» Data to use:
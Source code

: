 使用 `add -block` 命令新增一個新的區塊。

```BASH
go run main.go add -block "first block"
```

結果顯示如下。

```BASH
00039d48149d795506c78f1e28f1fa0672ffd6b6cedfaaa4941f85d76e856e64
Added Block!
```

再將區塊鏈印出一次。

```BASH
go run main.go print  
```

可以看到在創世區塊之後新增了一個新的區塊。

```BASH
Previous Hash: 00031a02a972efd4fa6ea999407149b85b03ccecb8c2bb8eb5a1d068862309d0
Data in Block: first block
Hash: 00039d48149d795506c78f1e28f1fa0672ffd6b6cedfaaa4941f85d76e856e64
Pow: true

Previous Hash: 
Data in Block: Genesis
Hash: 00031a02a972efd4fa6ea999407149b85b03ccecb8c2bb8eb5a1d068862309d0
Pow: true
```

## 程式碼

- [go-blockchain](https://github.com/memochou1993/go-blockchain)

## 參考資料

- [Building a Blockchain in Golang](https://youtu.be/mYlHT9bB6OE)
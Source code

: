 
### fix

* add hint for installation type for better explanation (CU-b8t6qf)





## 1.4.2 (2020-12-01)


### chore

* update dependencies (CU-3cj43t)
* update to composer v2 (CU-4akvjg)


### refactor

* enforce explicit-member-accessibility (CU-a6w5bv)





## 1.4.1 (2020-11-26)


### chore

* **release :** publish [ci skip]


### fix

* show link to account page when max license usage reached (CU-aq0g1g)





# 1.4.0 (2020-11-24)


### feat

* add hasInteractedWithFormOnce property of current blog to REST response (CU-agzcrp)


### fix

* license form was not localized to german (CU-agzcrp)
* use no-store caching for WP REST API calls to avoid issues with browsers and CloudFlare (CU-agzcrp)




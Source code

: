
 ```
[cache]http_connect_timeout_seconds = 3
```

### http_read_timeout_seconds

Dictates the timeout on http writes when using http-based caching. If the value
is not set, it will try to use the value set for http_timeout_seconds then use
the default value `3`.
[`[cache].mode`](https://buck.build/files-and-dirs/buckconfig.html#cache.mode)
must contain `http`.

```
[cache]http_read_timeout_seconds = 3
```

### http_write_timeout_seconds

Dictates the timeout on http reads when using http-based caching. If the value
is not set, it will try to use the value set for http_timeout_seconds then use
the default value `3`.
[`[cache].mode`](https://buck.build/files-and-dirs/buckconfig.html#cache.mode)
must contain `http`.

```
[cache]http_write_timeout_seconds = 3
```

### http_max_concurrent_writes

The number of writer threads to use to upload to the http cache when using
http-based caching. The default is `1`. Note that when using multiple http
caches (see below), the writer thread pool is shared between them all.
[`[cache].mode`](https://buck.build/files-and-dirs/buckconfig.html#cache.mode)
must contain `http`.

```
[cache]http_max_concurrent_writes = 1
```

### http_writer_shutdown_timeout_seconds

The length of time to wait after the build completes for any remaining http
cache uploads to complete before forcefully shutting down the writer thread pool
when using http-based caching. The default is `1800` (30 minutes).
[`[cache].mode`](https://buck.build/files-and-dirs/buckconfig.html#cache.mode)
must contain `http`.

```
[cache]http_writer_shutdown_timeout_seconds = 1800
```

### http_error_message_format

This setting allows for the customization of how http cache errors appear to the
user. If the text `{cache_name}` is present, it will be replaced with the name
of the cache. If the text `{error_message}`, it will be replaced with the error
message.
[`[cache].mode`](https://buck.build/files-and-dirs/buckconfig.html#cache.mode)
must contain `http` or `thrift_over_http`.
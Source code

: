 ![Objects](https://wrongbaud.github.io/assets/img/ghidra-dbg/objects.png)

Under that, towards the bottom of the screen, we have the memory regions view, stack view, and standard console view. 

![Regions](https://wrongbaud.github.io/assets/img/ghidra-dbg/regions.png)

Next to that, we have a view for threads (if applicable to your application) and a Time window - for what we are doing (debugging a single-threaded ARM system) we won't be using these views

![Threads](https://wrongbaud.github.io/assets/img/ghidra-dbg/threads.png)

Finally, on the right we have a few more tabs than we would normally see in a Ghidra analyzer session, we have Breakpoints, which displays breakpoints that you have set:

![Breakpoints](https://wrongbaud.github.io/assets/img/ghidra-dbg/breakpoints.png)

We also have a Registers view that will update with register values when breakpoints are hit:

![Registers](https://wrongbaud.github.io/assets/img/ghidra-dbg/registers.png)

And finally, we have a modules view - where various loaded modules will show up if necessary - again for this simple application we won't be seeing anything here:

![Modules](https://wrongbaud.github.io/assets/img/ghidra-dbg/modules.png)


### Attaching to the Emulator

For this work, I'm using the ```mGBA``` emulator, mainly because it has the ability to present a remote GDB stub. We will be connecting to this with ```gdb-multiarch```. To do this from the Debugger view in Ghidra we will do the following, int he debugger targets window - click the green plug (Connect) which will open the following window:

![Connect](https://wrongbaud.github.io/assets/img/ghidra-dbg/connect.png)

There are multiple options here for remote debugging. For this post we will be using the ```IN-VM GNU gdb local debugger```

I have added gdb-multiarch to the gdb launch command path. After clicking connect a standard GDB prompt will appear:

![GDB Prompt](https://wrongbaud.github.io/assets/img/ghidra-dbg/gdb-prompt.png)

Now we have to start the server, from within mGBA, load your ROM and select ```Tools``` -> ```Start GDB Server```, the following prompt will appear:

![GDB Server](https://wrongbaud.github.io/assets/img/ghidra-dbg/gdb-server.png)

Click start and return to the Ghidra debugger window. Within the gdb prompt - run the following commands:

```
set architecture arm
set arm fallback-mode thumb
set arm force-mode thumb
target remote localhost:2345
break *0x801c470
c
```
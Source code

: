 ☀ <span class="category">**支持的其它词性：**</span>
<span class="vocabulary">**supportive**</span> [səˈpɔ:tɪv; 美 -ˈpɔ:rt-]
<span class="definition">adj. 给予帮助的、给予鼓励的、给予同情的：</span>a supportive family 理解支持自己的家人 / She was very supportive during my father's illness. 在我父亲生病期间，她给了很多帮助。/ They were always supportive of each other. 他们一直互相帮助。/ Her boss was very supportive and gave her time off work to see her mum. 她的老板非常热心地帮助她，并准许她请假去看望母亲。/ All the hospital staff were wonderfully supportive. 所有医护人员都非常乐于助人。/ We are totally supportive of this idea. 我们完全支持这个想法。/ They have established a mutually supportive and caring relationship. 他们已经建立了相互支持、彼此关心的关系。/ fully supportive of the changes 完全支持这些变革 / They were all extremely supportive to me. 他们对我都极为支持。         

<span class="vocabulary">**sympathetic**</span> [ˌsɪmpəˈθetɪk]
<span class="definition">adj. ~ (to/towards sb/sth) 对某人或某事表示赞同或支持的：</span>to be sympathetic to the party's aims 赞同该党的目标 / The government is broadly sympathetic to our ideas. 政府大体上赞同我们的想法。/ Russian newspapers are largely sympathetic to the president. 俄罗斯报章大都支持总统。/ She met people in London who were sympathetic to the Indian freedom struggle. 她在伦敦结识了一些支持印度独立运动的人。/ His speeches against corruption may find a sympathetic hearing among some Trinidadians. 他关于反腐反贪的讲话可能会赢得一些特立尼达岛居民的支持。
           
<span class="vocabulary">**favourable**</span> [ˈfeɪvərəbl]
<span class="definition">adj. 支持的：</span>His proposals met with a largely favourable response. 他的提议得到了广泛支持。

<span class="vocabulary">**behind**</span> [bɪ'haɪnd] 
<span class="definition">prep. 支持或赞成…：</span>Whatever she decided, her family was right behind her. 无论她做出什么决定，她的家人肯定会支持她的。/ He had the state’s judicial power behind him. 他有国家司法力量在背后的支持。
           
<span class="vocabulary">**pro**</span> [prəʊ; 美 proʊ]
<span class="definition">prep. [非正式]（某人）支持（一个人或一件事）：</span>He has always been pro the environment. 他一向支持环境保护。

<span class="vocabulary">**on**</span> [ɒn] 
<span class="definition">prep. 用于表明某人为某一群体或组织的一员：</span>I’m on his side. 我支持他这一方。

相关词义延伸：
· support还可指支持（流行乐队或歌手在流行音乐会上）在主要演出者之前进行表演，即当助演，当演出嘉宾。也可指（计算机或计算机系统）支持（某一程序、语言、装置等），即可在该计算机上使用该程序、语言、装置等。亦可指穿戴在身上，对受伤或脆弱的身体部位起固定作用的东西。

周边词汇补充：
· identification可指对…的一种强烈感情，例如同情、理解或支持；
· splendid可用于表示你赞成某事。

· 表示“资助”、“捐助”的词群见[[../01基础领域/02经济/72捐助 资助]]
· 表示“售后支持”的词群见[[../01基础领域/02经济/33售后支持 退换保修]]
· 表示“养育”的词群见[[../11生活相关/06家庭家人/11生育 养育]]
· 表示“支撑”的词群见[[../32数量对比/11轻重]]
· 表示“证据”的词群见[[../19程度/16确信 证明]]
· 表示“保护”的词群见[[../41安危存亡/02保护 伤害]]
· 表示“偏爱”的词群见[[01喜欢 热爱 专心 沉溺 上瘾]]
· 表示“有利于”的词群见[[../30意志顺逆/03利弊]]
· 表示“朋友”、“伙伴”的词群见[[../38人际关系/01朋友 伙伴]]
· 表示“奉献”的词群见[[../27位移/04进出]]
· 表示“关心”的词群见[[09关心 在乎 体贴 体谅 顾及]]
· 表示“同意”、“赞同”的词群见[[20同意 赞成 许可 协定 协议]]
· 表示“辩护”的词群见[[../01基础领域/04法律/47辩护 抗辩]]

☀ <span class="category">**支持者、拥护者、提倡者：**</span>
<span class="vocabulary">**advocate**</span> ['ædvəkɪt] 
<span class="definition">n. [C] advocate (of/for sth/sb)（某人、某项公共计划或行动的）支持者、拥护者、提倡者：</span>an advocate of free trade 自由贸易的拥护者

» Assignment:
Report all lines of the data that include the word "favourable".

» Solution for this problem:
<span class="vocabulary">**favourable**</span> [ˈfeɪvərəbl]
<span class="definition">adj. 支持的：</span>His proposals met with a largely favourable response. 他的提议得到了广泛支持。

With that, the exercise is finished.